Cosma ha affiancato due tavole realizzate tra il 1300 e il 1305 da Giovanni da Rimini a una, di trent’anni successiva, di Giovanni Baronzio, che rappresenta una sorta di ideale conclusione: similari per soggetto, episodi dalla vita dei santi e di Cristo, le opere rivelano una progressiva conquista della spazialità, sia pur ancora compressa e adattata allo splendore del fondo d’oro e delle tinte smaltate.

Filippo Lippi, Annunciazione con donatori, 1440 ca. Roma, Galleria Nazionali di Arte Antica di Roma – Palazzo Barberini e Galleria Corsini

Filippo Lippi, Annunciazione con donatori, 1440 ca. Roma, Galleria Nazionali di Arte Antica di Roma – Palazzo Barberini e Galleria Corsini

UN DITTICO DIVISO?

Considerate per molto tempo un dittico, le due tavole di Giovanni da Rimini, risultano inventariate ‒ assieme ‒ alla fine del Seicento nelle collezioni Barberini. Stimate da Vincenzo Camuccini alla spartizione dell’eredità tra il ramo Barberini e Sciarra, vennero probabilmente divise, perché la tavola ora londinese fece parte della collezione dello scultore prima d’essere acquistata da Algernon Percy, IV Duca di Northumberland e tradotta nel Regno Unito nel primo trentennio dell’Ottocento.
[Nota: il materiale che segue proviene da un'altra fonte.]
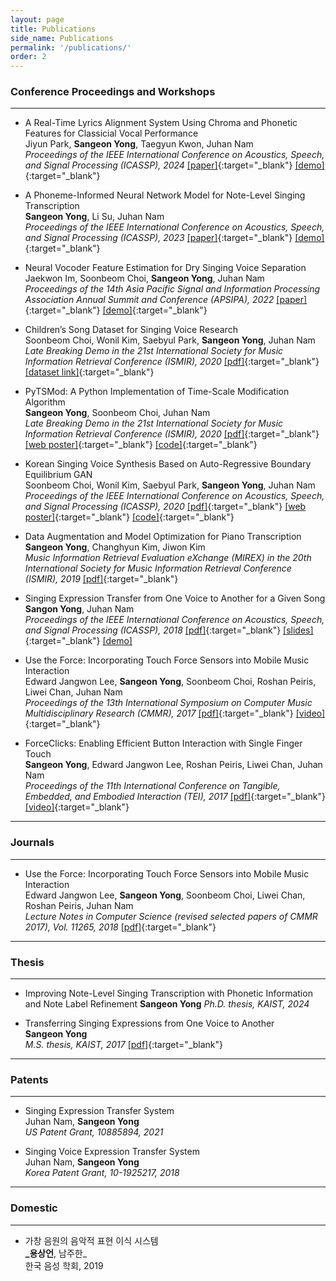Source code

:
 ```yaml
---
layout: page
title: Publications
side_name: Publications
permalink: '/publications/'
order: 2
---
```


### Conference Proceedings and Workshops

---

- A Real-Time Lyrics Alignment System Using Chroma and Phonetic Features for Classicial Vocal Performance  
  Jiyun Park, **Sangeon Yong**, Taegyun Kwon, Juhan Nam  
  _Proceedings of the IEEE International Conference on Acoustics, Speech, and Signal Processing (ICASSP), 2024_ [[paper]](https://arxiv.org/abs/2401.09200){:target="\_blank"} [[demo]](https://laurenceyoon.github.io/real-time-lyrics-alignment/){:target="\_blank"}

- A Phoneme-Informed Neural Network Model for Note-Level Singing Transcription  
  **Sangeon Yong**, Li Su, Juhan Nam  
  _Proceedings of the IEEE International Conference on Acoustics, Speech, and Signal Processing (ICASSP), 2023_ [[paper]](https://arxiv.org/abs/2304.05917){:target="\_blank"} [[demo]](https://seyong92.github.io/phoneme-informed-transcription-blog/){:target="\_blank"}

- Neural Vocoder Feature Estimation for Dry Singing Voice Separation  
  Jaekwon Im, Soonbeom Choi, **Sangeon Yong**, Juhan Nam  
  _Proceedings of the 14th Asia Pacific Signal and Information Processing Association Annual Summit and Conference (APSIPA), 2022_ [[paper]](https://arxiv.org/abs/2211.15948){:target="\_blank"} [[demo]](https://jakeoneijk.github.io/mel-svs-demopage/){:target="\_blank"}

- Children’s Song Dataset for Singing Voice Research  
  Soonbeom Choi, Wonil Kim, Saebyul Park, **Sangeon Yong**, Juhan Nam  
  _Late Breaking Demo in the 21st International Society for Music Information Retrieval Conference (ISMIR), 2020_ [[pdf]](choi_ISMIR_LBD_2020.pdf){:target="\_blank"} [[dataset link]](https://zenodo.org/record/4916302){:target="\_blank"}

- PyTSMod: A Python Implementation of Time-Scale Modification Algorithm  
  **Sangeon Yong**, Soonbeom Choi, Juhan Nam  
  _Late Breaking Demo in the 21st International Society for Music Information Retrieval Conference (ISMIR), 2020_ [[pdf]](yong_ISMIR_LBD_2020.pdf){:target="\_blank"} [[web poster]](https://seyong92.github.io/PyTSMod-ISMIR2020LBD){:target="_blank"} [[code]](https://github.com/KAIST-MACLab/PyTSMod){:target="_blank"}

- Korean Singing Voice Synthesis Based on Auto-Regressive Boundary Equilibrium GAN  
  Soonbeom Choi, Wonil Kim, Saebyul Park, **Sangeon Yong**, Juhan Nam  
  _Proceedings of the IEEE International Conference on Acoustics, Speech, and Signal Processing (ICASSP), 2020_ [[pdf]](https://mac.kaist.ac.kr/pubs/ChoiKimParkYongNam-icassp2020.pdf){:target="\_blank"} [[web poster]](https://soonbeomchoi.github.io/saebyulgan-blog/){:target="_blank"} [[code]](https://github.com/SoonbeomChoi/BEGANSing){:target="_blank"}

- Data Augmentation and Model Optimization for Piano Transcription  
  **Sangeon Yong**, Changhyun Kim, Jiwon Kim  
  _Music Information Retrieval Evaluation eXchange (MIREX) in the 20th International Society for Music Information Retrieval Conference (ISMIR), 2019_ [[pdf]](yong_MIREX_2019.pdf){:target="\_blank"}

- Singing Expression Transfer from One Voice to Another for a Given Song  
  **Sangon Yong**, Juhan Nam  
  _Proceedings of the IEEE International Conference on Acoustics, Speech, and Signal Processing (ICASSP), 2018_ [[pdf]](yong_ICASSP_2018.pdf){:target="\_blank"} [[slides]](yong_ICASSP_2018_slides.pdf){:target="\_blank"} [[demo]](../singing-expression-transfer/)

- Use the Force: Incorporating Touch Force Sensors into Mobile Music Interaction  
  Edward Jangwon Lee, **Sangeon Yong**, Soonbeom Choi, Roshan Peiris, Liwei Chan, Juhan Nam  
  _Proceedings of the 13th International Symposium on Computer Music Multidisciplinary Research (CMMR), 2017_ [[pdf]](lee_CMMR_2017.pdf){:target="\_blank"} [[video]](https://youtu.be/quxAEBEp97Q){:target="_blank"}

- ForceClicks: Enabling Efficient Button Interaction with Single Finger Touch  
  **Sangeon Yong**, Edward Jangwon Lee, Roshan Peiris, Liwei Chan, Juhan Nam  
  _Proceedings of the 11th International Conference on Tangible, Embedded, and Embodied Interaction (TEI), 2017_ [[pdf]](yong_TEI_2017.pdf){:target="\_blank"} [[video]](https://youtu.be/im5fEsX6yHE){:target="_blank"}

---

### Journals

---

- Use the Force: Incorporating Touch Force Sensors into Mobile Music Interaction  
  Edward Jangwon Lee, **Sangeon Yong**, Soonbeom Choi, Liwei Chan, Roshan Peiris, Juhan Nam  
  _Lecture Notes in Computer Science (revised selected papers of CMMR 2017), Vol. 11265, 2018_ [[pdf]](https://link.springer.com/chapter/10.1007/978-3-030-01692-0_38){:target="_blank"}

---

### Thesis

---

- Improving Note-Level Singing Transcription with Phonetic Information and Note Label Refinement
  **Sangeon Yong**
  _Ph.D. thesis, KAIST, 2024_

- Transferring Singing Expressions from One Voice to Another  
  **Sangeon Yong**  
  _M.S. thesis, KAIST, 2017_ [[pdf]](master-thesis.pdf){:target="\_blank"}

---

### Patents

---

- Singing Expression Transfer System  
  Juhan Nam, **Sangeon Yong**  
  _US Patent Grant, 10885894, 2021_

<!-- - Voice Timbre Conversion System and Method from the Professional Singer to User in Music Recording
  Juhan Nam, **Sangeon Yong**
  _Korea Patent Application, 10-2018-0151531, 2018_ -->

- Singing Voice Expression Transfer System  
  Juhan Nam, **Sangeon Yong**  
  _Korea Patent Grant, 10-1925217, 2018_

---

### Domestic

---

- 가창 음원의 음악적 표현 이식 시스템  
  **\_용상언**, 남주한\_  
  한국 음성 학회, 2019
Entrata a far parte della collezione della National Gallery nel 2015, grazie alla donazione del magnate della cosmetica statunitense Ronald S. Lauder, è stata già protagonista di una esposizione nel museo londinese la scorsa estate.
La tavola, attualmente nella collezione di Palazzo Barberini, venne invece acquistata dallo Stato italiano dalla famiglia Sciarra, nel 1897. Probabilmente legate a una committenza nell’ambito del convento eremitano di Sant’Agostino a Rimini, le due opere ‒ simili per l’impaginazione e per alcune soluzioni compositive, che provano una diretta conoscenza della rivoluzione di Giotto ‒ offrono ancora materiale di studio per archivisti e storici dell’arte: lasciando questioni aperte, proponendo ipotesi interpretative, documentando differenti tesi, una mostra diventa occasione di confronto, dibattito, approfondimento.